** Instructions for the task **
Look through the listing and report every line that has "Fase" in it.

** Record excerpts **
------------
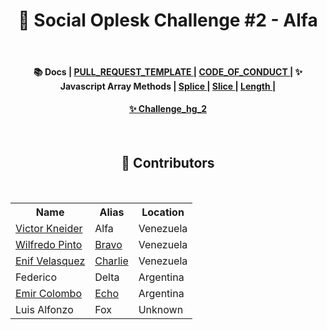 <h1 align="center"> 🌟 Social Oplesk Challenge #2 - Alfa </h1>
<br>


<h4 align="center">  📚 Docs |  <a href="https://github.com/VKneider/hg_2_alfa/blob/main/docs/PULL_REQUEST_TEMPLATE.md"> PULL_REQUEST_TEMPLATE </a> | <a href="https://github.com/VKneider/hg_2_alfa/blob/main/docs/CODE_OF_CONDUCT.md"> CODE_OF_CONDUCT </a>  | ✨ Javascript Array Methods    | <a href="https://developer.mozilla.org/es/docs/Web/JavaScript/Reference/Global_Objects/Array/splice"> Splice </a> | <a href="https://developer.mozilla.org/es/docs/Web/JavaScript/Reference/Global_Objects/Array/slice"> Slice </a> | <a href="https://developer.mozilla.org/es/docs/Web/JavaScript/Reference/Global_Objects/String/length"> Length </a> |       
 </h4>
<h4 align="center">  <a href="https://github.com/SocialOplesk/hg-2"> ✨ Challenge_hg_2 </a>  </h4>
<br>
<h2 align="center">💫 Contributors </h2>
<br>
<table align="center" >
  <tr>
    <th>Name</th>
    <th>Alias</th>
    <th>Location</th>
  </tr>
  <tr>
    <td><a href="https://github.com/VKneider">Victor Kneider</a></td>
    <td>Alfa</td>
    <td>Venezuela</td>
  </tr>

  <tr>
    <td><a href="https://github.com/wilfredo482">Wilfredo Pinto</a></td>
    <td><a href="https://github.com/wilfredo482/hg_2_bravo">Bravo</a></td>
    <td>Venezuela</td>
  </tr>

  <tr>
    <td><a href="https://github.com/EnifVelasquez">Enif Velasquez</a></td>
    <td><a href="https://github.com/EnifVelasquez/hg_2_charlie">Charlie</a></td>
    <td>Venezuela</td>
  </tr>
  <tr>
    <td>Federico</td>
    <td>Delta</td>
    <td>Argentina</td>
  </tr>
  <tr>
    <td><a href="https://github.com/E-Columbus">Emir Colombo</a></td>
    <td><a href="https://github.com/E-Columbus/hg_2_echo">Echo</a></td>
    <td>Argentina</td>
  </tr>
   <tr>
    <td>Luis Alfonzo</td>
    <td>Fox</td>
    <td>Unknown</td>
  </tr>
  
 </table>

  
  



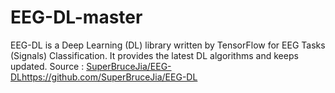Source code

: # EEG-DL-master
EEG-DL is a Deep Learning (DL) library written by TensorFlow for EEG Tasks (Signals) Classification. It provides the latest DL algorithms and keeps updated.
Source :  [SuperBruceJia/EEG-DL](https://github.com/SuperBruceJia/EEG-DL)https://github.com/SuperBruceJia/EEG-DL

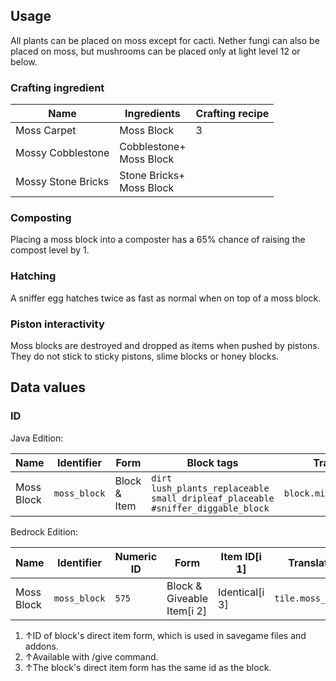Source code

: ## Usage
All plants can be placed on moss except for cacti. Nether fungi can also be placed on moss, but mushrooms can be placed only at light level 12 or below.

### Crafting ingredient
| Name               | Ingredients                  | Crafting recipe |
|--------------------|------------------------------|-----------------|
| Moss Carpet        | Moss Block                   | 3               |
| Mossy Cobblestone  | Cobblestone+<br/>Moss Block  |                 |
| Mossy Stone Bricks | Stone Bricks+<br/>Moss Block |                 |

### Composting
Placing a moss block into a composter has a 65% chance of raising the compost level by 1.

### Hatching
A sniffer egg hatches twice as fast as normal when on top of a moss block.

### Piston interactivity
Moss blocks are destroyed and dropped as items when pushed by pistons. They do not stick to sticky pistons, slime blocks or honey blocks.

## Data values
### ID
Java Edition:

| Name       | Identifier   | Form         | Block tags                                                                                         | Translation key              |
|------------|--------------|--------------|----------------------------------------------------------------------------------------------------|------------------------------|
| Moss Block | `moss_block` | Block & Item | `dirt`<br/>`lush_plants_replaceable`<br/>`small_dripleaf_placeable‌`<br/>`#sniffer_diggable_block` | `block.minecraft.moss_block` |

Bedrock Edition:

| Name       | Identifier   | Numeric ID | Form                       | Item ID[i 1]   | Translation key        |
|------------|--------------|------------|----------------------------|----------------|------------------------|
| Moss Block | `moss_block` | `575`      | Block & Giveable Item[i 2] | Identical[i 3] | `tile.moss_block.name` |

1. ↑ID of block's direct item form, which is used in savegame files and addons.
2. ↑Available with /give command.
3. ↑The block's direct item form has the same id as the block.


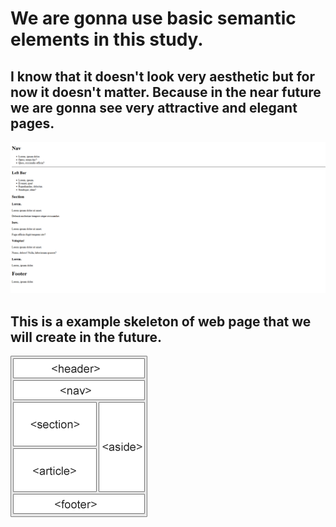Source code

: # We are gonna use basic semantic elements in this study.

## I know that it doesn't look very aesthetic but for now it doesn't matter. Because in the near future we are gonna see very attractive and elegant pages. 

![semantic-tags-using](pictures/semantic-tags-using.png)

## This is a example skeleton of web page that we will create in the future.

![semantic-elements](pictures/semantic-elements.gif)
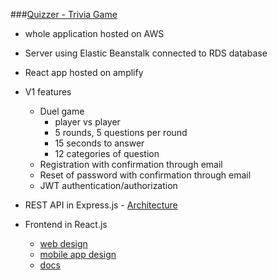 ###[Quizzer - Trivia Game](https://master.d6jcsgqi9y2ht.amplifyapp.com)

- whole application hosted on AWS
- Server using Elastic Beanstalk connected to RDS database
- React app hosted on amplify


- V1 features
  - Duel game
    - player vs player
    - 5 rounds, 5 questions per round
    - 15 seconds to answer
    - 12 categories of question
  - Registration with confirmation through email
  - Reset of password with confirmation through email
  - JWT authentication/authorization
- REST API in Express.js - [Architecture](https://github.com/marcoff90/trivia-web-app/blob/master/docs/api_architechture.pdf)
- Frontend in React.js
  - [web design](https://www.figma.com/proto/2b3yeeKWzW6ZIvbijBPL5h/Trivia?page-id=0%3A1&node-id=1%3A2&viewport=241%2C48%2C0.61&scaling=contain&starting-point-node-id=1%3A2)
  - [mobile app design](https://www.figma.com/proto/2b3yeeKWzW6ZIvbijBPL5h/Quizzer?page-id=68%3A365&node-id=82%3A383&viewport=241%2C48%2C0.63&scaling=min-zoom&starting-point-node-id=82%3A383)
  - [docs](https://github.com/marcoff90/trivia-web-app/blob/master/docs/frontend_docs.md)

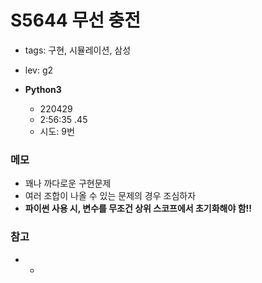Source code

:# S5644 무선 충전

- tags: 구현, 시뮬레이션, 삼성
- lev: g2

- **Python3**
  - 220429
  - 2:56:35 .45
  - 시도: 9번

### 메모
 - 꽤나 까다로운 구현문제
 - 여러 조합이 나올 수 있는 문제의 경우 조심하자
 - **파이썬 사용 시, 변수를 무조건 상위 스코프에서 초기화해야 함!!**

### 참고
 - -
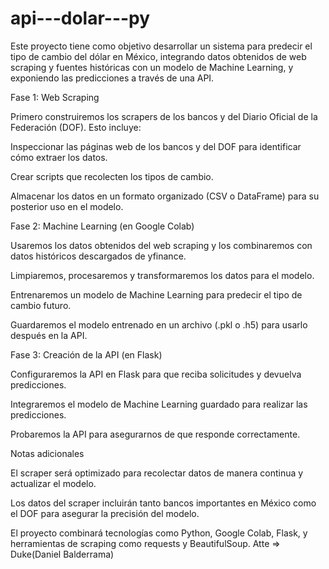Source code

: # api---dolar---py
Este proyecto tiene como objetivo desarrollar un sistema para predecir el tipo de cambio del dólar en México, integrando datos obtenidos de web scraping y fuentes históricas con un modelo de Machine Learning, y exponiendo las predicciones a través de una API.

Fase 1: Web Scraping

Primero construiremos los scrapers de los bancos y del Diario Oficial de la Federación (DOF). Esto incluye:

Inspeccionar las páginas web de los bancos y del DOF para identificar cómo extraer los datos.

Crear scripts que recolecten los tipos de cambio.

Almacenar los datos en un formato organizado (CSV o DataFrame) para su posterior uso en el modelo.

Fase 2: Machine Learning (en Google Colab)

Usaremos los datos obtenidos del web scraping y los combinaremos con datos históricos descargados de yfinance.

Limpiaremos, procesaremos y transformaremos los datos para el modelo.

Entrenaremos un modelo de Machine Learning para predecir el tipo de cambio futuro.

Guardaremos el modelo entrenado en un archivo (.pkl o .h5) para usarlo después en la API.

Fase 3: Creación de la API (en Flask)

Configuraremos la API en Flask para que reciba solicitudes y devuelva predicciones.

Integraremos el modelo de Machine Learning guardado para realizar las predicciones.

Probaremos la API para asegurarnos de que responde correctamente.

Notas adicionales

El scraper será optimizado para recolectar datos de manera continua y actualizar el modelo.

Los datos del scraper incluirán tanto bancos importantes en México como el DOF para asegurar la precisión del modelo.

El proyecto combinará tecnologías como Python, Google Colab, Flask, y herramientas de scraping como requests y BeautifulSoup.
Atte => Duke(Daniel Balderrama)
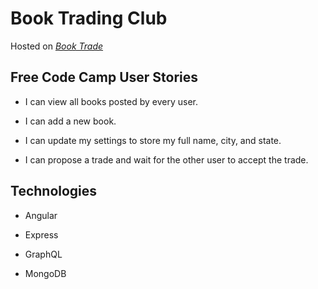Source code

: # Book Trading Club

Hosted on *[Book Trade](https://book-trading-club-ag.herokuapp.com/)*

## Free Code Camp User Stories
+ I can view all books posted by every user.

+ I can add a new book.

+ I can update my settings to store my full name, city, and state.

+ I can propose a trade and wait for the other user to accept the trade.

## Technologies
+ Angular

+ Express

+ GraphQL

+ MongoDB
------------
** Reply to the task **
Fase 1: Web Scraping
Fase 2: Machine Learning (en Google Colab)
Fase 3: Creación de la API (en Flask)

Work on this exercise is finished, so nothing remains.